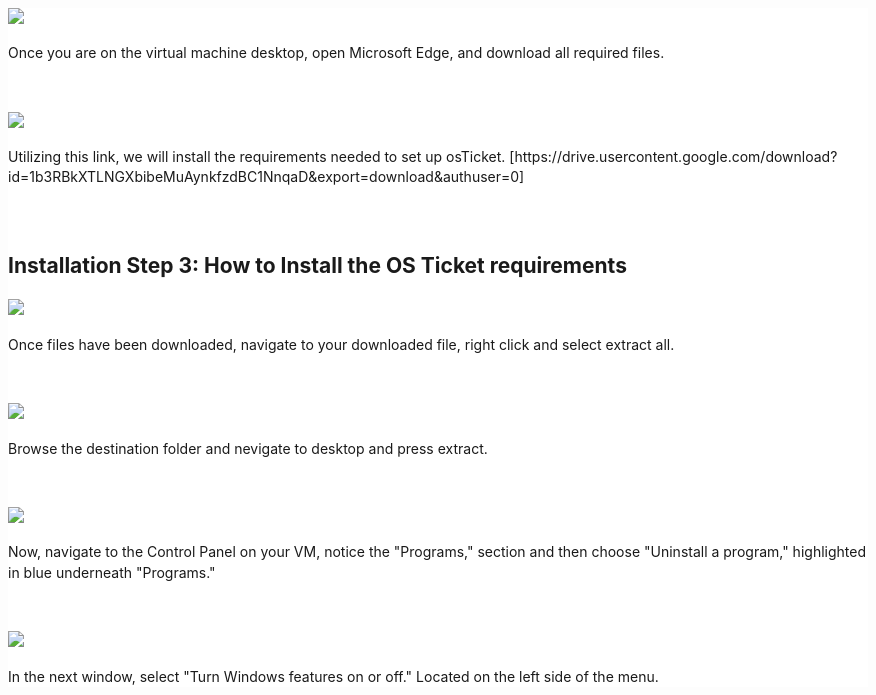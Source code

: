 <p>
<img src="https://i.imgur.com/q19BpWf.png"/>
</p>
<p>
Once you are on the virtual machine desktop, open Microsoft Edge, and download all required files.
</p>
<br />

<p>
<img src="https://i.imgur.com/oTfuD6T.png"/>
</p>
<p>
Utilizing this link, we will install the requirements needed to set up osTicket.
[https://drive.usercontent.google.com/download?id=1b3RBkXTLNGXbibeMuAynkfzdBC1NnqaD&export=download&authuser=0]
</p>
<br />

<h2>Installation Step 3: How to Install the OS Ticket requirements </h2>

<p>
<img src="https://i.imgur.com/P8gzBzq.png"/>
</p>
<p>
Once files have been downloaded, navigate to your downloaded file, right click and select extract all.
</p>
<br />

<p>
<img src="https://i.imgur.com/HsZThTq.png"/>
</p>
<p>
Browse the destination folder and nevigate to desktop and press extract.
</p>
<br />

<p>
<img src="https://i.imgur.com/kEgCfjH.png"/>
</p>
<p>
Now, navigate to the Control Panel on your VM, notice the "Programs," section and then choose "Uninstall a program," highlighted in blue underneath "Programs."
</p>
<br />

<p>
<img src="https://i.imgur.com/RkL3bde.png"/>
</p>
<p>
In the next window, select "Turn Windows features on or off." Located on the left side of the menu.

________

[EXERCISE PROMPT]: Provide the number of lines in the listing where the string "imgur" is found, and nothing besides.

[EXPECTED ANSWER]: 6